= Karp's 21 NP-complete problems =

Set of computational problems stated by Richard Karp (1973)

In computational complexity theory, Karp's 21 NP-complete problems are a set of computational problems which are NP-complete. In his 1972 paper, "Reducibility Among Combinatorial Problems", Richard Karp used Stephen Cook's 1971 theorem that the Boolean satisfiability problem is NP-complete (also called the Cook–Levin theorem) to show that there is a polynomial time many-one reduction from the Boolean satisfiability problem to each of 21 combinatorial and graph theoretical computational problems, thereby showing that they are all NP-complete. This was one of the first demonstrations that many natural computational problems occurring throughout computer science are computationally intractable, and it drove interest in the study of NP-completeness and the P versus NP problem.

== The problems ==
Karp's 21 problems are shown below, many with their original names. The nesting indicates the direction of the reductions used. For example, Knapsack was shown to be NP-complete by reducing Exact cover to Knapsack.

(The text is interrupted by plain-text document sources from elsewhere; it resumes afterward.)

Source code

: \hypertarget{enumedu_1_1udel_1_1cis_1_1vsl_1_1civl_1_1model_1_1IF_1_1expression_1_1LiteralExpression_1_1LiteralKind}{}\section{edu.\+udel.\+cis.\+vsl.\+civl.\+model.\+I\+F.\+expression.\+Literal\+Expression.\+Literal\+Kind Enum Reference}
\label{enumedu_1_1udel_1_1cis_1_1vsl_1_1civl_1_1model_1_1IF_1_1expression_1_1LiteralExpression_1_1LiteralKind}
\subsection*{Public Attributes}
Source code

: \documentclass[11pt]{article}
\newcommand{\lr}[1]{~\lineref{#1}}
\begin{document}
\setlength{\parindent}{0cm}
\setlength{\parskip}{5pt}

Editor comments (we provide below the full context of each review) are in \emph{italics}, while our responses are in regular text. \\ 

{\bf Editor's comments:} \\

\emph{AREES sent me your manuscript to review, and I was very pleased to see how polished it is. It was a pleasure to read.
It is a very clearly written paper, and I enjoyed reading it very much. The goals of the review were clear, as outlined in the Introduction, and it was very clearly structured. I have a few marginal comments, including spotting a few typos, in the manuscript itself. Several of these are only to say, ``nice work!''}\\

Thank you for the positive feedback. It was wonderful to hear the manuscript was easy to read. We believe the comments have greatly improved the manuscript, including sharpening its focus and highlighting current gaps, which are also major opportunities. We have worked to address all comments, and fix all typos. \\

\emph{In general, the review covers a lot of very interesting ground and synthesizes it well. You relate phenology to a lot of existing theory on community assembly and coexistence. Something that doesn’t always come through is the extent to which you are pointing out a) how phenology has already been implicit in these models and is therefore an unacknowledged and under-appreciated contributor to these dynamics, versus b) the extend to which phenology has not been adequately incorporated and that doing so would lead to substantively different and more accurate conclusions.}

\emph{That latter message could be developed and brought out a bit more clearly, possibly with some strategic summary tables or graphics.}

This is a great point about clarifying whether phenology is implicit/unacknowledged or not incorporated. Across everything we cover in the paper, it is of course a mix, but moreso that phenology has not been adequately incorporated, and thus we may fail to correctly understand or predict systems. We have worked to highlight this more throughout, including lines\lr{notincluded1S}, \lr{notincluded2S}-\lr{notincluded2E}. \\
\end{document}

- Satisfiability: the Boolean satisfiability problem for formulas in conjunctive normal form (often referred to as SAT)
  - 0–1 integer programming (A variation in which only the restrictions must be satisfied, with no optimization)
  - Clique (see also independent set problem)
    - Set packing
    - Vertex cover
      - Set covering
      - Feedback node set
      - Feedback arc set
      - Directed Hamilton circuit (Karp's name, now usually called Directed Hamiltonian cycle)
        - Undirected Hamilton circuit (Karp's name, now usually called Undirected Hamiltonian cycle)
  - Satisfiability with at most 3 literals per clause (equivalent to 3-SAT)
    - Chromatic number (also called the Graph Coloring Problem)
      - Clique cover
      - Exact cover
        - Hitting set
        - Steiner tree
        - 3-dimensional matching
        - Knapsack (Karp's definition of Knapsack is closer to Subset sum)
          - Job sequencing
          - Partition
            - Max cut

== Approximations ==
As time went on it was discovered that many of the problems can be solved efficiently if restricted to special cases, or can be solved within any fixed percentage of the optimal result. However, David Zuckerman showed in 1996 that every one of these 21 problems has a constrained optimization version that is impossible to approximate within any constant factor unless P = NP, by showing that Karp's approach to reduction generalizes to a specific type of approximability reduction. However, these may be different from the standard optimization versions of the problems, which may have approximation algorithms (as in the case of maximum cut).